# An Automated Parallel Simulation Flow for Heterogeneous Embedded Systems

Seyed Hosein Attarzadeh Niaki, Ingo Sander Unit of Electronic Systems School of Information and Communication Technology KTH Royal Institute of Technology, Stockholm, Sweden Email: {shan2, ingo}@kth.se

Abstract—Simulation of complex embedded and cyber-physical systems requires exploitation of the computation power of available parallel architectures. Current simulation environments either do not address this parallelism or use separate models for parallel simulation and for analysis and synthesis, which might lead to model mismatches. We extend a formal modeling framework targeting heterogeneous systems with elements that enable parallel simulations. An automated flow is then proposed that starting from a serial executable specification generates an efficient MPI-based parallel simulation model by using a constraint-based method. The proposed flow generates parallel models with acceptable speedups for a representative example.

## I. INTRODUCTION

One of the key steps in the design of embedded and Cyber-Physical System (CPS) is development of executable system models which can be used to validate systems' functionality via simulation. Depending on the level of details captured in a model, its simulation may run much slower than the real system. On the other hand, continuous increase in complexity of such systems makes the simulation runs even longer, making exploitation of the computation power offered by parallel, multi- and many-core platforms a necessity.
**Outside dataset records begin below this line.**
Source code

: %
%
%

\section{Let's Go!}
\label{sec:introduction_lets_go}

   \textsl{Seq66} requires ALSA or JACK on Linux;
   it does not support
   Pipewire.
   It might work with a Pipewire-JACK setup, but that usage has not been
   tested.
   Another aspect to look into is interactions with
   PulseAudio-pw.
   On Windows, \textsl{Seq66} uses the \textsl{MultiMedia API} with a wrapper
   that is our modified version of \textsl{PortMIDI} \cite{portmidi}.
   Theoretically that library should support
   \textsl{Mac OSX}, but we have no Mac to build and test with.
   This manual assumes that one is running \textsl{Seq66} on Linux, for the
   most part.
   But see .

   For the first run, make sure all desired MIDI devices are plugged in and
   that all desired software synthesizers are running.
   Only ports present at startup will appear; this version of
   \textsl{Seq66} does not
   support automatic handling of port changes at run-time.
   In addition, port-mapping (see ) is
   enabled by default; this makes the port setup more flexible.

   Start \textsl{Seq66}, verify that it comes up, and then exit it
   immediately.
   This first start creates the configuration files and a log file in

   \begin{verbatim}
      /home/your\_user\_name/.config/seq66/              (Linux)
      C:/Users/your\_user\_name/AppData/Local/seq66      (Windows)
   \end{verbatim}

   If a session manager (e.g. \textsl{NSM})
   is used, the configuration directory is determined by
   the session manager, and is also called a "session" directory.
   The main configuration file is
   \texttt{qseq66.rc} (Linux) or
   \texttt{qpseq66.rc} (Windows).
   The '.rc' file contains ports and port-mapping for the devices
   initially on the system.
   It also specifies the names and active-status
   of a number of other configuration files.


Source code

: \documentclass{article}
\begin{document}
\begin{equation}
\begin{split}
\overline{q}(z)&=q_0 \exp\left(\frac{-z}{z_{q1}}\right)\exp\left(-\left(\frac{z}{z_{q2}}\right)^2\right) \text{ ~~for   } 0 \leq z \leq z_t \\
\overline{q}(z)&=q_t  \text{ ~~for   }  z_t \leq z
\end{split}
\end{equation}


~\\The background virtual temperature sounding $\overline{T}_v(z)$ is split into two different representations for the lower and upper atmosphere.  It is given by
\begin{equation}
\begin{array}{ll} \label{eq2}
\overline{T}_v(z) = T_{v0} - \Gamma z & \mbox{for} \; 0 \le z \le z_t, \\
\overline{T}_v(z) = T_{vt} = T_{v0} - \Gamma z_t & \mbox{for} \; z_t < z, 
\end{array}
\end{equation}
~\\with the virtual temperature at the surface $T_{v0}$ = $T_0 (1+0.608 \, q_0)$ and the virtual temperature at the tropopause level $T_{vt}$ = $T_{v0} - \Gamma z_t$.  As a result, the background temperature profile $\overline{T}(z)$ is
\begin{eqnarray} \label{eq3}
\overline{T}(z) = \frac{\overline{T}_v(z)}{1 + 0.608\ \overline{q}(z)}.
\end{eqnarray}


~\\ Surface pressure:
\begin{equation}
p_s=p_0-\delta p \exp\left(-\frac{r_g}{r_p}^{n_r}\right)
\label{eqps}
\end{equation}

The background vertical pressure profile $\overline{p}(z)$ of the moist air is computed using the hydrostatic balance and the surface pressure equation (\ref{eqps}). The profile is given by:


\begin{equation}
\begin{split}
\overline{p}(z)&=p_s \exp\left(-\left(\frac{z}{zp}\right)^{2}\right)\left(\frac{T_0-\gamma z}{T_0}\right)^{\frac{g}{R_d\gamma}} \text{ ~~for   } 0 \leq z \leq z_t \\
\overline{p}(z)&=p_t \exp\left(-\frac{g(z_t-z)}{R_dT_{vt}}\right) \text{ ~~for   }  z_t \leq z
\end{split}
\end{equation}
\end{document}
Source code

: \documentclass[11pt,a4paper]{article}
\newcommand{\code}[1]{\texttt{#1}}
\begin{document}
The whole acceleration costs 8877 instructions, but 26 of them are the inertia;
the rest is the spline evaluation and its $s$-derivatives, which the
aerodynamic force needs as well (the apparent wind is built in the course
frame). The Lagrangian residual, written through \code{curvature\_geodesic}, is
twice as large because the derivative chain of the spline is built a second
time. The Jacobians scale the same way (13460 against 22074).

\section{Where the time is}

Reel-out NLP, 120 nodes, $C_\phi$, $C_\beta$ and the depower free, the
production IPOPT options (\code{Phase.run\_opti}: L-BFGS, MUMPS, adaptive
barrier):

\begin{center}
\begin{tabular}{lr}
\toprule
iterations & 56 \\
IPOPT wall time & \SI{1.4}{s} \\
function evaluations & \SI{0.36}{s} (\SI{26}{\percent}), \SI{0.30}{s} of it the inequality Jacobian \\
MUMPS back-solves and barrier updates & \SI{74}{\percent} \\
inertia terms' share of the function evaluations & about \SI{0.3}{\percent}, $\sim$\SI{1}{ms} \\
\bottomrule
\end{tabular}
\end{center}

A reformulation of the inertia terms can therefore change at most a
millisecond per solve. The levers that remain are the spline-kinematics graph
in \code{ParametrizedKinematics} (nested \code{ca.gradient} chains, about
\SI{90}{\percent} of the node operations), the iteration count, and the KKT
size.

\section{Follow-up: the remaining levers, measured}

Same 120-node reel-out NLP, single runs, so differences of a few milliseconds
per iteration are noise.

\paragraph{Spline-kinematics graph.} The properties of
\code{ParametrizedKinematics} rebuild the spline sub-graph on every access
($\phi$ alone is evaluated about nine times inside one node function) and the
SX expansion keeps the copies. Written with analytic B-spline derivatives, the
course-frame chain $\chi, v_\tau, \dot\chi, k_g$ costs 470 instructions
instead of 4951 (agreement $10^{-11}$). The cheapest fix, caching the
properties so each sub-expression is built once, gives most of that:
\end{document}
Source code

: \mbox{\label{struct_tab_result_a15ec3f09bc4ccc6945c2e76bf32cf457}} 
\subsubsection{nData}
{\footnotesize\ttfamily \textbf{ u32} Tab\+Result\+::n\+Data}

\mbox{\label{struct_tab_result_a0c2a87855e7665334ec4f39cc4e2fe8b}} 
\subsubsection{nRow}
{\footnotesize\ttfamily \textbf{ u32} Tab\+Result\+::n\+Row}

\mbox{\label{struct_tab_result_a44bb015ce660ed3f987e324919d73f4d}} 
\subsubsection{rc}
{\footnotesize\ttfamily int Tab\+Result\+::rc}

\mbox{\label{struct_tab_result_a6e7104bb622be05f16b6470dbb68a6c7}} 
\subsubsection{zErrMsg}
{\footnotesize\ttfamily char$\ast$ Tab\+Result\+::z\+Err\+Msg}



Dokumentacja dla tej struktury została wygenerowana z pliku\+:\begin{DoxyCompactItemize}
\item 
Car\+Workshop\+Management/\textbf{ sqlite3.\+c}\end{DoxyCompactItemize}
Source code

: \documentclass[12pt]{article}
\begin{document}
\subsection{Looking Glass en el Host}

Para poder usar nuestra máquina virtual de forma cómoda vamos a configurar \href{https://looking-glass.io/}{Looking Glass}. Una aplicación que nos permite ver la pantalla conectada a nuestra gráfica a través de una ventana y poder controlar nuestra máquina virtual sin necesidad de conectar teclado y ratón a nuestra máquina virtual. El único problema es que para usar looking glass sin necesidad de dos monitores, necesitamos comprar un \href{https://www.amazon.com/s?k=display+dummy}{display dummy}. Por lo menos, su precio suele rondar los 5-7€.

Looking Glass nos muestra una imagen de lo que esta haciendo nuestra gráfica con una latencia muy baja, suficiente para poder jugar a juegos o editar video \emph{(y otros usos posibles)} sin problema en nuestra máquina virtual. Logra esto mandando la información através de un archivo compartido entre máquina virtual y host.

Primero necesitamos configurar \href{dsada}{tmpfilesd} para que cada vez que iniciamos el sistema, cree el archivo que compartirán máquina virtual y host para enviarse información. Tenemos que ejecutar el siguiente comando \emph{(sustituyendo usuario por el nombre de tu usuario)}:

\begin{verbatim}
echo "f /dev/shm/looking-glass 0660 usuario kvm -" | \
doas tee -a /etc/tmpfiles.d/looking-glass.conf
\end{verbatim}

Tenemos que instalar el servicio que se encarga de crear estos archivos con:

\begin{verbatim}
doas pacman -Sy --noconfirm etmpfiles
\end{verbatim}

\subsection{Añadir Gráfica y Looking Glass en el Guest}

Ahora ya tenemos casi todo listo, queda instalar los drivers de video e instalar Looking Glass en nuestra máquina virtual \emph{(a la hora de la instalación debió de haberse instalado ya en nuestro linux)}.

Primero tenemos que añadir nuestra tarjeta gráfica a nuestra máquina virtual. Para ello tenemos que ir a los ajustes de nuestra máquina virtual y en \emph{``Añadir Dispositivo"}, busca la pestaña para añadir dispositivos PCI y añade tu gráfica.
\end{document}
Parallel and distributed simulation techniques have been centers of interest for a long time especially for discrete-event models in areas such as High Performance Computing (HPC). Usually, a parallel simulation model of a system is developed using libraries (e.g., MPI), compiler directives (e.g., OpenMP), or a higher level parallel simulation environment (e.g., Parsec [1]) and the compiled model is run on a parallel machine.

However, models of embedded systems are used not only for simulation, but also for analysis and synthesis. Developing separate models for these objectives is cumbersome and raises the chance of incompatibilities between them. It is beneficial to have a single model of a system which can be used both for efficient parallel simulation and application of formal analysis and synthesis techniques. To the best of our knowledge, this problem is not addressed in the available modeling frameworks, simulation environments, and published literature.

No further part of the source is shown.